I installed rain guards on all four roll-down windows. Not too fancy, but nice to not have to worry about rain getting in when the windows are cracked.
Before our Flint Hills trip, we installed the snorkel. They really are for looks. Yes, snorkels are functional and helpful when fording high water, but we just don’t have that much high water locally. The kit we used was a knockoff of the more expensive versions, but several the local Land Cruiser owners have used this kit previously. I met up with one of the local guys who has installed a couple of these before. When it came time to cut the hole in the fender, I did it. I relied on his expertise getting it all lined up correctly before the drill even had power.

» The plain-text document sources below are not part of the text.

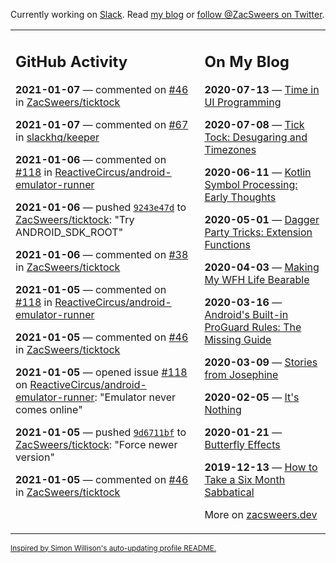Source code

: Currently working on [Slack](https://slack.com/). Read [my blog](https://zacsweers.dev/) or [follow @ZacSweers on Twitter](https://twitter.com/ZacSweers).

<table><tr><td valign="top" width="60%">

## GitHub Activity
<!-- githubActivity starts -->
**2021-01-07** — commented on [#46](https://github.com/ZacSweers/ticktock/pull/46#issuecomment-756243578) in [ZacSweers/ticktock](https://api.github.com/repos/ZacSweers/ticktock)

**2021-01-07** — commented on [#67](https://github.com/slackhq/keeper/issues/67#issuecomment-756239922) in [slackhq/keeper](https://api.github.com/repos/slackhq/keeper)

**2021-01-06** — commented on [#118](https://github.com/ReactiveCircus/android-emulator-runner/issues/118#issuecomment-755646197) in [ReactiveCircus/android-emulator-runner](https://api.github.com/repos/ReactiveCircus/android-emulator-runner)

**2021-01-06** — pushed [`9243e47d`](https://github.com/ZacSweers/ticktock/commit/9243e47d004256b4d247317faddf1e87187b5362) to [ZacSweers/ticktock](https://api.github.com/repos/ZacSweers/ticktock): "Try ANDROID_SDK_ROOT"

**2021-01-06** — commented on [#38](https://github.com/ZacSweers/ticktock/issues/38#issuecomment-755417964) in [ZacSweers/ticktock](https://api.github.com/repos/ZacSweers/ticktock)

**2021-01-05** — commented on [#118](https://github.com/ReactiveCircus/android-emulator-runner/issues/118#issuecomment-754517272) in [ReactiveCircus/android-emulator-runner](https://api.github.com/repos/ReactiveCircus/android-emulator-runner)

**2021-01-05** — commented on [#46](https://github.com/ZacSweers/ticktock/pull/46#issuecomment-754475811) in [ZacSweers/ticktock](https://api.github.com/repos/ZacSweers/ticktock)

**2021-01-05** — opened issue [#118](https://api.github.com/repos/ReactiveCircus/android-emulator-runner/issues/118) on [ReactiveCircus/android-emulator-runner](https://api.github.com/repos/ReactiveCircus/android-emulator-runner): "Emulator never comes online"

**2021-01-05** — pushed [`9d6711bf`](https://github.com/ZacSweers/ticktock/commit/9d6711bf0825566ead0f397eeb7b75873d0bffbe) to [ZacSweers/ticktock](https://api.github.com/repos/ZacSweers/ticktock): "Force newer version"

**2021-01-05** — commented on [#46](https://github.com/ZacSweers/ticktock/pull/46#issuecomment-754465509) in [ZacSweers/ticktock](https://api.github.com/repos/ZacSweers/ticktock)
<!-- githubActivity ends -->
</td><td valign="top" width="40%">

## On My Blog
<!-- blog starts -->
**2020-07-13** — [Time in UI Programming](https://www.zacsweers.dev/time-in-ui/)

**2020-07-08** — [Tick Tock: Desugaring and Timezones](https://www.zacsweers.dev/ticktock-desugaring-timezones/)

**2020-06-11** — [Kotlin Symbol Processing: Early Thoughts](https://www.zacsweers.dev/kotlin-symbol-processor-early-thoughts/)

**2020-05-01** — [Dagger Party Tricks: Extension Functions](https://www.zacsweers.dev/dagger-party-tricks-extension-functions/)

**2020-04-03** — [Making My WFH Life Bearable](https://www.zacsweers.dev/making-wfh-life-bearable/)

**2020-03-16** — [Android's Built-in ProGuard Rules: The Missing Guide](https://www.zacsweers.dev/android-proguard-rules/)

**2020-03-09** — [Stories from Josephine](https://www.zacsweers.dev/stories-from-josephine/)

**2020-02-05** — [It's Nothing](https://www.zacsweers.dev/its-nothing/)

**2020-01-21** — [Butterfly Effects](https://www.zacsweers.dev/butterfly-effects/)

**2019-12-13** — [How to Take a Six Month Sabbatical](https://www.zacsweers.dev/how-to-take-a-six-month-sabbatical/)
<!-- blog ends -->
More on [zacsweers.dev](https://zacsweers.dev/)
</td></tr></table>

<sub><a href="https://simonwillison.net/2020/Jul/10/self-updating-profile-readme/">Inspired by Simon Willison's auto-updating profile README.</a></sub>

I do not expect to be plowing through water or mud deep enough to need a snorkel. This install is really a “break in case of emergency” mod. It might be five to ten years in the future before I’ll need to use it, but it was simple and cheap enough to get it installed now. Also purchased were materials to extend my differential breathers, which I will do before pursuing any more water crossings.
My oldest son and I tested out our new features during a weekend trip exploring the Flint Hills. The early morning rain storm made our weekend look like we spent way more time off-road than we did. The damp, wet, and greasy roads seem to help the Land Cruiser collect mud as we went.
A motley crew
We met up with a group of 16 vehicles for the local overland group. While we were the only 80 Series Land Cruiser, there were three 100 Series, a 5th-gen 4Runner and a first-gen Tacoma. Also attending the trip were two Wrangler TJ’s, a newer GMC Sierra, a Land Rover Discovery LR4, a Chevy Colorado ZR2, and a 1980s Toyota pickup that had been lowered. Quite a range of vehicles, which is one of the reasons I like to travel with this group. Everything is very low key and brand loyalty doesn’t become a point of contention. Even though our local Land Rover enthusiast has been pushing me hard to join him and the dark prince, Lucas electrics. I will eventually, but it’s going to be a Range Rover Classic. Someday.
The Land Yacht handle the backroads and minimum maintenance roads with ease. Nobody really had any trouble, and it was very fun watching the lower Toyota splash/slide his way through everything. That little truck is a beast.
Being that it was only the two of us on this trip, I pulled the rear seats and used the truck itself as our tent. I’ve done this once before on a trip to the salt flats in Oklahoma. It’s really quite comfortable. Set up takes place in as long as it takes you to roll out the sleeping pads and bags. Thanks to the new rain guards on the windows, they can be cracked enough that condensation wasn’t an issue. Even with the heavy dew and some rain during the night, we woke up in a warm dry vehicle. This had me to start the search for an 80 series camper conversion for the roof. There are very few options and they are all crazy expensive. I’ll buy a van before I buy a camper conversion.
We did encounter a decent waterfall at our camping spot, which was unexpected.
Through the mud
The only other nature we ran into was a water crossing on the morning of our second day. Limestone covered the bottom of the creek and it was solid and flat. Our fearless leader navigated it first since he was the closest to the front and possessed a winch. We followed him. The crossing was straightforward, and my Florida Jeeping days came back when we got to the far bank and probably used too much power to get out. But we made it and the look on my son’s face was worth it to me.
I gave my camera to my 10-year-old to shoot with. We now have 120 images of cows. He wanted cow pics and that’s what he shot.
He did get the only picture I could find of our friend’s rescue dog, who is definitely part Coyote or Wolf.
It was a great weekend of “roaming” around Kansas. My phone loses its cell signal a lot. I can still make phone calls and Google Maps still works, but the rest of the phone does nothing. Having the phone be just a phone is nice. I’m already itching to get back out to the mountains. Colorado is calling. Or maybe it’s Arkansas? So many options.
I cannot wait for Redusernab Goes Off-Roading 2020.